Try it: When a line of the records contains "jour", copy it.

Data provided START

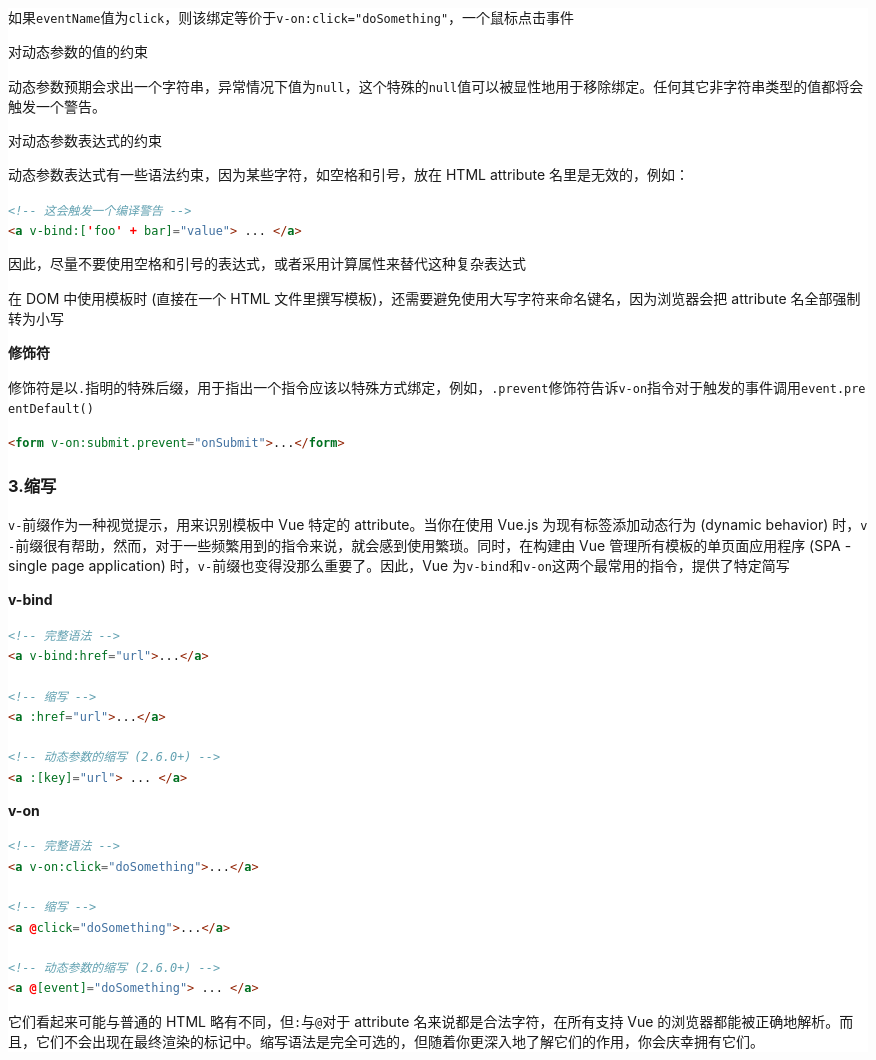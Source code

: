 如果`eventName`值为`click`，则该绑定等价于`v-on:click="doSomething"`，一个鼠标点击事件

<green>对动态参数的值的约束</green>

动态参数预期会求出一个字符串，异常情况下值为`null`，这个特殊的`null`值可以被显性地用于移除绑定。任何其它非字符串类型的值都将会触发一个警告。

<green>对动态参数表达式的约束</green>

动态参数表达式有一些语法约束，因为某些字符，如空格和引号，放在 HTML attribute 名里是无效的，例如：

```html
<!-- 这会触发一个编译警告 -->
<a v-bind:['foo' + bar]="value"> ... </a>
```

因此，尽量不要使用空格和引号的表达式，或者采用计算属性来替代这种复杂表达式

在 DOM 中使用模板时 (直接在一个 HTML 文件里撰写模板)，还需要避免使用大写字符来命名键名，因为浏览器会把 attribute 名全部强制转为小写

**修饰符**

修饰符是以`.`指明的特殊后缀，用于指出一个指令应该以特殊方式绑定，例如，`.prevent`修饰符告诉`v-on`指令对于触发的事件调用`event.preentDefault()`

```HTML
<form v-on:submit.prevent="onSubmit">...</form>
```

### 3.缩写

`v-`前缀作为一种视觉提示，用来识别模板中 Vue 特定的 attribute。当你在使用 Vue.js 为现有标签添加动态行为 (dynamic behavior) 时，`v-`前缀很有帮助，然而，对于一些频繁用到的指令来说，就会感到使用繁琐。同时，在构建由 Vue 管理所有模板的单页面应用程序 (SPA - single page application) 时，`v-`前缀也变得没那么重要了。因此，Vue 为`v-bind`和`v-on`这两个最常用的指令，提供了特定简写

**v-bind**

```html
<!-- 完整语法 -->
<a v-bind:href="url">...</a>

<!-- 缩写 -->
<a :href="url">...</a>

<!-- 动态参数的缩写 (2.6.0+) -->
<a :[key]="url"> ... </a>
```

**v-on**

```html
<!-- 完整语法 -->
<a v-on:click="doSomething">...</a>

<!-- 缩写 -->
<a @click="doSomething">...</a>

<!-- 动态参数的缩写 (2.6.0+) -->
<a @[event]="doSomething"> ... </a>
```

它们看起来可能与普通的 HTML 略有不同，但`:`与`@`对于 attribute 名来说都是合法字符，在所有支持 Vue 的浏览器都能被正确地解析。而且，它们不会出现在最终渲染的标记中。缩写语法是完全可选的，但随着你更深入地了解它们的作用，你会庆幸拥有它们。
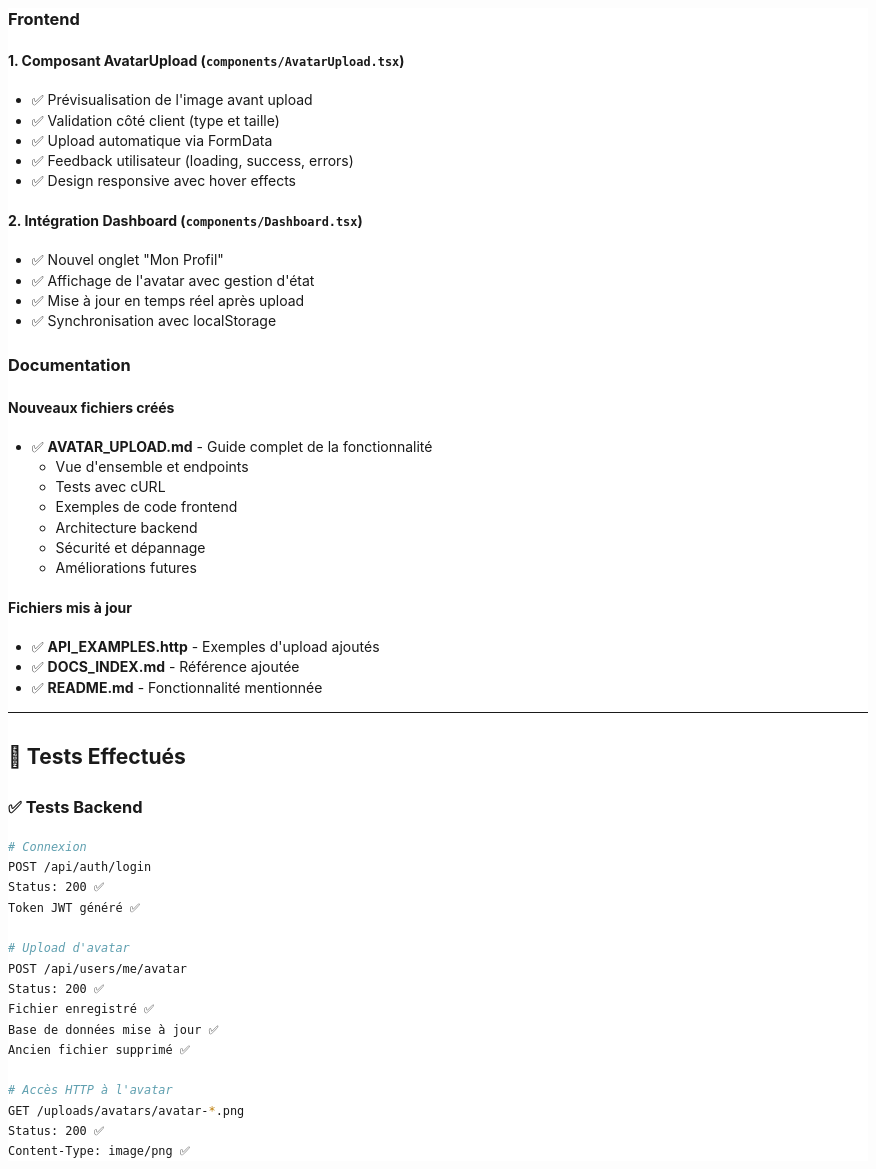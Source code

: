 ### Frontend

#### 1. Composant AvatarUpload (`components/AvatarUpload.tsx`)
- ✅ Prévisualisation de l'image avant upload
- ✅ Validation côté client (type et taille)
- ✅ Upload automatique via FormData
- ✅ Feedback utilisateur (loading, success, errors)
- ✅ Design responsive avec hover effects

#### 2. Intégration Dashboard (`components/Dashboard.tsx`)
- ✅ Nouvel onglet "Mon Profil"
- ✅ Affichage de l'avatar avec gestion d'état
- ✅ Mise à jour en temps réel après upload
- ✅ Synchronisation avec localStorage

### Documentation

#### Nouveaux fichiers créés
- ✅ **AVATAR_UPLOAD.md** - Guide complet de la fonctionnalité
  - Vue d'ensemble et endpoints
  - Tests avec cURL
  - Exemples de code frontend
  - Architecture backend
  - Sécurité et dépannage
  - Améliorations futures

#### Fichiers mis à jour
- ✅ **API_EXAMPLES.http** - Exemples d'upload ajoutés
- ✅ **DOCS_INDEX.md** - Référence ajoutée
- ✅ **README.md** - Fonctionnalité mentionnée

---

## 🧪 Tests Effectués

### ✅ Tests Backend
```bash
# Connexion
POST /api/auth/login
Status: 200 ✅
Token JWT généré ✅

# Upload d'avatar
POST /api/users/me/avatar
Status: 200 ✅
Fichier enregistré ✅
Base de données mise à jour ✅
Ancien fichier supprimé ✅

# Accès HTTP à l'avatar
GET /uploads/avatars/avatar-*.png
Status: 200 ✅
Content-Type: image/png ✅
```
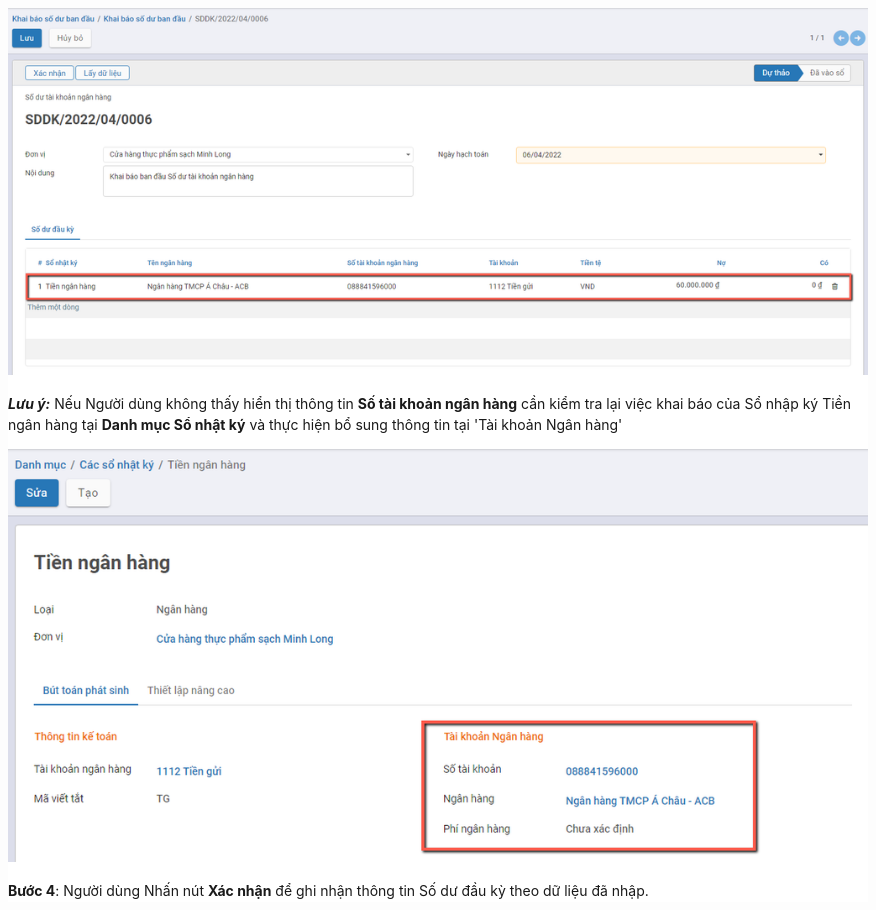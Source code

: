 ![](images/fin_tonghop_SDDK_TG_Nhap.png)

***Lưu ý:*** Nếu Người dùng không thấy hiển thị thông tin **Số tài khoản ngân hàng** cần kiểm tra lại việc khai báo của Sổ nhập ký Tiền ngân hàng tại **Danh mục Sổ nhật ký** và thực hiện bổ sung thông tin tại 'Tài khoản Ngân hàng'

![](images/fin_tonghop_SDDK_TG_STK.png)

**Bước 4**: Người dùng Nhấn nút **Xác nhận** để ghi nhận thông tin Số dư đầu kỳ theo dữ liệu đã nhập.
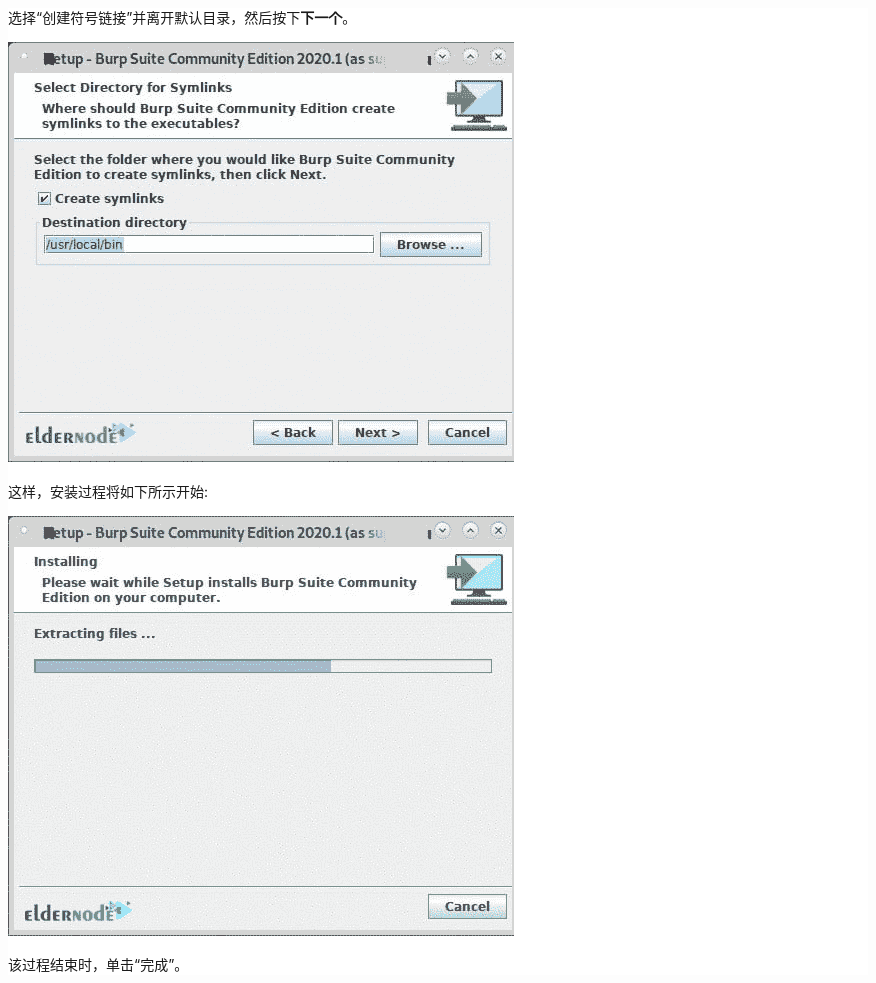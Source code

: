 选择“创建符号链接”并离开默认目录，然后按下**下一个**。

![Create Symlink](img/092eac338196651dafcba3b6ecfbebd8.png)

这样，安装过程将如下所示开始:

![installation process](img/3e4e0ab53a948bb11a78b4ca3e435f04.png)

该过程结束时，单击“完成”。
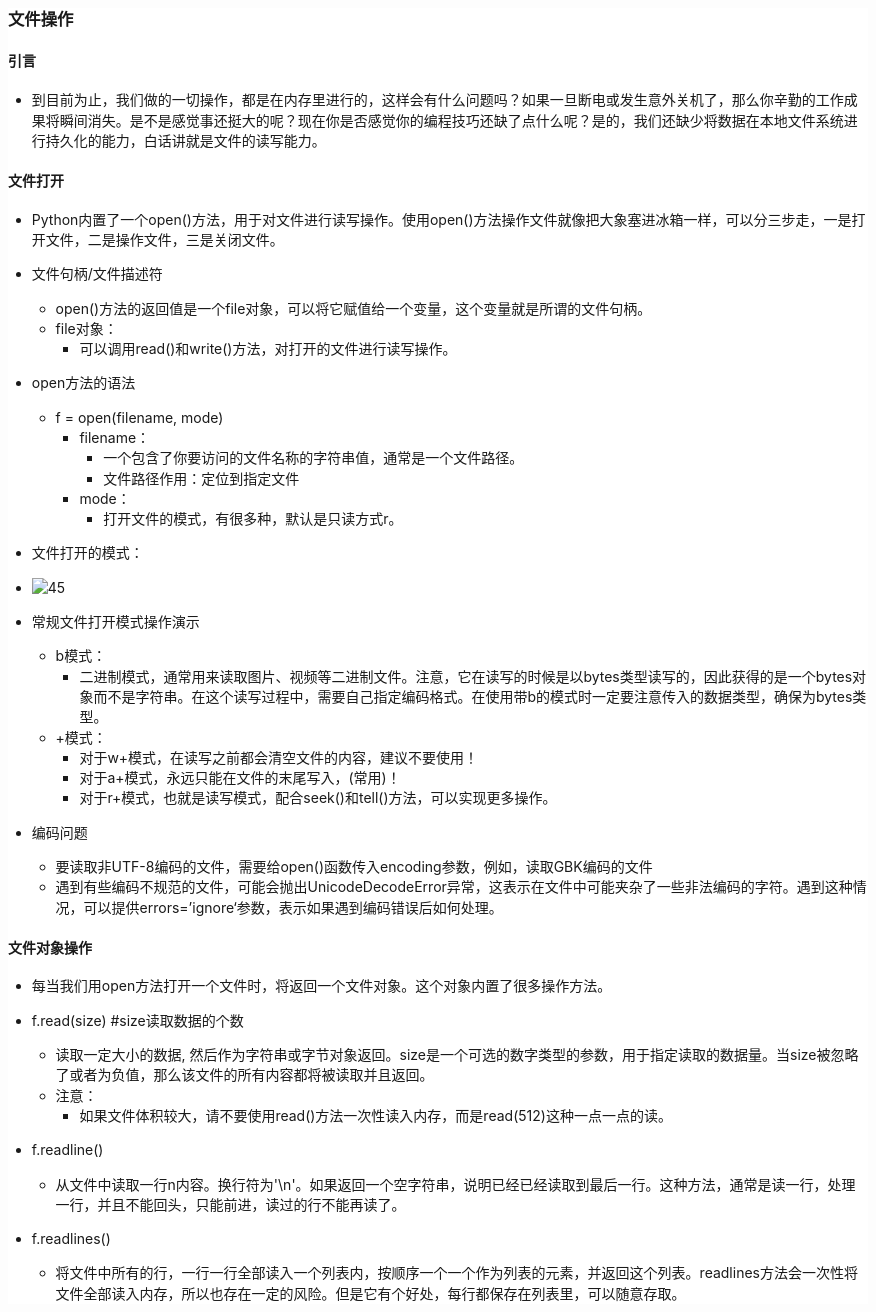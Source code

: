 ### 文件操作

#### 引言

- 到目前为止，我们做的一切操作，都是在内存里进行的，这样会有什么问题吗？如果一旦断电或发生意外关机了，那么你辛勤的工作成果将瞬间消失。是不是感觉事还挺大的呢？现在你是否感觉你的编程技巧还缺了点什么呢？是的，我们还缺少将数据在本地文件系统进行持久化的能力，白话讲就是文件的读写能力。

#### 文件打开

- Python内置了一个open()方法，用于对文件进行读写操作。使用open()方法操作文件就像把大象塞进冰箱一样，可以分三步走，一是打开文件，二是操作文件，三是关闭文件。
- 文件句柄/文件描述符
  - open()方法的返回值是一个file对象，可以将它赋值给一个变量，这个变量就是所谓的文件句柄。
  - file对象：
    - 可以调用read()和write()方法，对打开的文件进行读写操作。

- open方法的语法
  - f = open(filename, mode)
    - filename：
      - 一个包含了你要访问的文件名称的字符串值，通常是一个文件路径。
      - 文件路径作用：定位到指定文件
    - mode：
      - 打开文件的模式，有很多种，默认是只读方式r。
  
- 文件打开的模式：
- ![45](imgs/45.png)

- 常规文件打开模式操作演示
  - b模式：
    - 二进制模式，通常用来读取图片、视频等二进制文件。注意，它在读写的时候是以bytes类型读写的，因此获得的是一个bytes对象而不是字符串。在这个读写过程中，需要自己指定编码格式。在使用带b的模式时一定要注意传入的数据类型，确保为bytes类型。
  - +模式：
    - 对于w+模式，在读写之前都会清空文件的内容，建议不要使用！
    - 对于a+模式，永远只能在文件的末尾写入，(常用)！
    - 对于r+模式，也就是读写模式，配合seek()和tell()方法，可以实现更多操作。
- 编码问题
  - 要读取非UTF-8编码的文件，需要给open()函数传入encoding参数，例如，读取GBK编码的文件
  - 遇到有些编码不规范的文件，可能会抛出UnicodeDecodeError异常，这表示在文件中可能夹杂了一些非法编码的字符。遇到这种情况，可以提供errors=’ignore‘参数，表示如果遇到编码错误后如何处理。

#### 文件对象操作

- 每当我们用open方法打开一个文件时，将返回一个文件对象。这个对象内置了很多操作方法。

- f.read(size) #size读取数据的个数

  - 读取一定大小的数据, 然后作为字符串或字节对象返回。size是一个可选的数字类型的参数，用于指定读取的数据量。当size被忽略了或者为负值，那么该文件的所有内容都将被读取并且返回。
  - 注意：
    - 如果文件体积较大，请不要使用read()方法一次性读入内存，而是read(512)这种一点一点的读。

- f.readline()

  - 从文件中读取一行n内容。换行符为'\n'。如果返回一个空字符串，说明已经已经读取到最后一行。这种方法，通常是读一行，处理一行，并且不能回头，只能前进，读过的行不能再读了。

- f.readlines()

  - 将文件中所有的行，一行一行全部读入一个列表内，按顺序一个一个作为列表的元素，并返回这个列表。readlines方法会一次性将文件全部读入内存，所以也存在一定的风险。但是它有个好处，每行都保存在列表里，可以随意存取。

Data provided END

Solution below:
- ✅ Mise à jour en temps réel après upload
#### Fichiers mis à jour
Base de données mise à jour ✅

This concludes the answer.